The Sept. 7 U.S. Treasury decision to place Fannie Mae and Freddie Mac into conservatorship will help to dispel some of the risks in the mortgage market and may contribute to bringing mortgage rates down. Although a decrease in mortgage rates is necessary to bring life to the housing and construction industries, the sector current imbalances, high houses inventories, and expected declining prices will still delay any positive impact that the housing sector could bring to the overall economy.

Impact And Outlook On Employment
The amount of unemployed Americans has increased by 2.2 million since August 2007. About two million people joined the workforce and were unable to find jobs, and an additional 276,000 people lost their jobs. The unemployment rate hit 6.1 percent in August 2008, up from 4.7 percent in August 2007, to reach 9.4 million unemployed workers.

The impact of unemployment is most severe for minorities.

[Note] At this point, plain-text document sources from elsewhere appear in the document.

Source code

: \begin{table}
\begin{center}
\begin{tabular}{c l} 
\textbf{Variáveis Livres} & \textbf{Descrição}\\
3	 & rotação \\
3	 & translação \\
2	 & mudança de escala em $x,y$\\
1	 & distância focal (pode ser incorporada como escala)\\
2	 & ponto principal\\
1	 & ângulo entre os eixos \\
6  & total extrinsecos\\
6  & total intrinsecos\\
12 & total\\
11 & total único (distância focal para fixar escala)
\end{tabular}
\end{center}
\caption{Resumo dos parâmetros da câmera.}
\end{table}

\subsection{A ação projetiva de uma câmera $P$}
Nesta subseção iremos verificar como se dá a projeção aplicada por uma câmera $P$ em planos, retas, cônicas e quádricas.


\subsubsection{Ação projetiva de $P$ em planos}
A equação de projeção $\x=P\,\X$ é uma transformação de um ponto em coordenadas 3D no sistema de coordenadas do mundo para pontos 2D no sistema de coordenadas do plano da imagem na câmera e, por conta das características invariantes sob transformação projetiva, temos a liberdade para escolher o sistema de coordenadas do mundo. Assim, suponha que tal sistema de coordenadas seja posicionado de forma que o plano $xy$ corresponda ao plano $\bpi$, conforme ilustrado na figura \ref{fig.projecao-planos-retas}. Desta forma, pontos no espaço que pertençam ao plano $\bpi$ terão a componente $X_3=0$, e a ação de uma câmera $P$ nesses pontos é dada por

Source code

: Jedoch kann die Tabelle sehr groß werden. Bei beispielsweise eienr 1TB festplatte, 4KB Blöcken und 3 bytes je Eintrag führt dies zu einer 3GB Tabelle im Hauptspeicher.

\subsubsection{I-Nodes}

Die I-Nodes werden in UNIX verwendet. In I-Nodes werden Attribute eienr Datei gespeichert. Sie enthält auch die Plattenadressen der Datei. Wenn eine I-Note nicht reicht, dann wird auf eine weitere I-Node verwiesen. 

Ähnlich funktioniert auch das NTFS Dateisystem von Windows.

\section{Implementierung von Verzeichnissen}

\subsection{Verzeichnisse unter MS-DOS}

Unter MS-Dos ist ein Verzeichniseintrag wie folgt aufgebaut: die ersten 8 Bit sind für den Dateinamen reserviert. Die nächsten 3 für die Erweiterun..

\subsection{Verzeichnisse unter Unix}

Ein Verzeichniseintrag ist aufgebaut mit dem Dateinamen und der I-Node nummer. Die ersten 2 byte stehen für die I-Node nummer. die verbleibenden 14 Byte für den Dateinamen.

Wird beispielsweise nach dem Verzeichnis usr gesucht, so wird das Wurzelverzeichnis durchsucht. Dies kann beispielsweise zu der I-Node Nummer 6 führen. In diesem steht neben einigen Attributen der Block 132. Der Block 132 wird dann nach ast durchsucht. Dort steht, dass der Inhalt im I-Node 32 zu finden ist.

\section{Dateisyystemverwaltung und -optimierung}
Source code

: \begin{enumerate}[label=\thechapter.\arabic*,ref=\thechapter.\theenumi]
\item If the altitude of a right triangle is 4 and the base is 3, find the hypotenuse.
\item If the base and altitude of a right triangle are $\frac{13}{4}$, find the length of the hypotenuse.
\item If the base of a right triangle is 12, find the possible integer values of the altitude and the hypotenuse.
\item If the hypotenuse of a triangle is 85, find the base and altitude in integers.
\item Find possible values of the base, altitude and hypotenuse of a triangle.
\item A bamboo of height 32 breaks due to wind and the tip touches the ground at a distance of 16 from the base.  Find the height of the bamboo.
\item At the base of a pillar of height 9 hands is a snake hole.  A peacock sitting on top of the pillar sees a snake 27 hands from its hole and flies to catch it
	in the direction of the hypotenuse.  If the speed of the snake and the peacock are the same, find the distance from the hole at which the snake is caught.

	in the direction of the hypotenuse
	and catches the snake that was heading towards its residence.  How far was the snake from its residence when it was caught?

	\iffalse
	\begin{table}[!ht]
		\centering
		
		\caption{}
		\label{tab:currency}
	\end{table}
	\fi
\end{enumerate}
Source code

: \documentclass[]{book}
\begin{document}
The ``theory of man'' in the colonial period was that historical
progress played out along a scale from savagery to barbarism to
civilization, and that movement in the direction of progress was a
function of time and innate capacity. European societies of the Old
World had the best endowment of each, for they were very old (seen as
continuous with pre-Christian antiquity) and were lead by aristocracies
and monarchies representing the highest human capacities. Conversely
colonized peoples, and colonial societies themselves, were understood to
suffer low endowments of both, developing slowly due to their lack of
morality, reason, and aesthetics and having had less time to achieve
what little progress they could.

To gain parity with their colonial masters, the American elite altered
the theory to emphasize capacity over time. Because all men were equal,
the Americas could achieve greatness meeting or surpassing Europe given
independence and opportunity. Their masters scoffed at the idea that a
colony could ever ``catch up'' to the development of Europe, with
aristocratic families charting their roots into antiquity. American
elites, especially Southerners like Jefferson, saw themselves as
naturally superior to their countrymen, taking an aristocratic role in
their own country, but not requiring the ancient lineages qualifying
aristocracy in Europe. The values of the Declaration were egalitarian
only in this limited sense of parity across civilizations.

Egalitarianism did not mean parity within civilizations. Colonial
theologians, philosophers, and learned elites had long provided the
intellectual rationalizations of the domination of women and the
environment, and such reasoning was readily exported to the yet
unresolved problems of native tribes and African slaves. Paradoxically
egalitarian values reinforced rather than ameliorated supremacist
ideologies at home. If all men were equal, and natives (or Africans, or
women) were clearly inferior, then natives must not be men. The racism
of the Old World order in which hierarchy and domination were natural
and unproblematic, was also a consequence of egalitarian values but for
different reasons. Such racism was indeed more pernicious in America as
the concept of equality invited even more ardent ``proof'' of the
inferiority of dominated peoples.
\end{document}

In August 2008, the unemployment rate reached 8 percent for Hispanics and 10.6 percent for African Americans. Although Hispanics represent just 14 percent of the employed, they account for 25 percent of the unemployment increase since August 2007. Similarly, African Americans represent 11 percent of the employed and account for another 25 percent of the unemployment increase in the past year.

Lower employment, together with the negative effect on wealth from the declining home and stock values, spell gloom for any hope of consumption-based recovery.

Impact And Outlook Small Business Finance
Small businesses that need financing are suffering from the tightening of lending standards and price terms for loans. The Federal Reserve, in its latest "Senior Loan Officer Opinion Survey on Bank Lending Practices," reports that 65 percent of domestic banks had tightened their lending standards on commercial and industrial loans (C&I) to small firms. Also, loan officers "had tightened selected price terms on C&I loans to firms of all sizes."

Despite the Fed efforts to provide liquidity to the financial markets, credit availability has been reduced because large financial institutions' capital have diminished due to losses and asset write-downs, with result of decreasing lending capacity.

The declining home prices also affect small business finance since they use real estate assets to secure their loans. As much as 45 percent of the total dollars in business loans are backed by real estate assets.

Finally, businesses suffer the impact of higher cost of oil, raw materials, and transportation. Due to competitive market conditions and slowing demand businesses cannot convert rising costs into higher prices; therefore, profit margins tend to decline.

On The Positive
There are a few positive indicators. Business productivity is increasing at a 4.3 percent annual rate, more than any increase in wages, therefore reducing resulting labor costs. The economic slowdown is reducing the price increases we have seen in previous months, among key prices, crude oil price is at $101 per barrel, down from $147 in July. Some industries are still adding jobs: education, health care, business Services (IT), local government, and mining. Although some states (Colorado, Maryland, New York, North Carolina, Texas, Virginia and Washington) posted gains in July 2008 over July 2007, no state posted any employment gains in July 2008 over the previous month.

GDP increased at an annual rate of 3.3 percent in the second quarter of 2008, according to preliminary estimates by the Bureau of Economic Analysis. The increase was mainly due to a 13.2 percent rise in exports and a 7.6 percent decrease in imports. Federal government consumption and investment increased at a 6.8 percent as well as national defense posted an increase of 7.4 percent.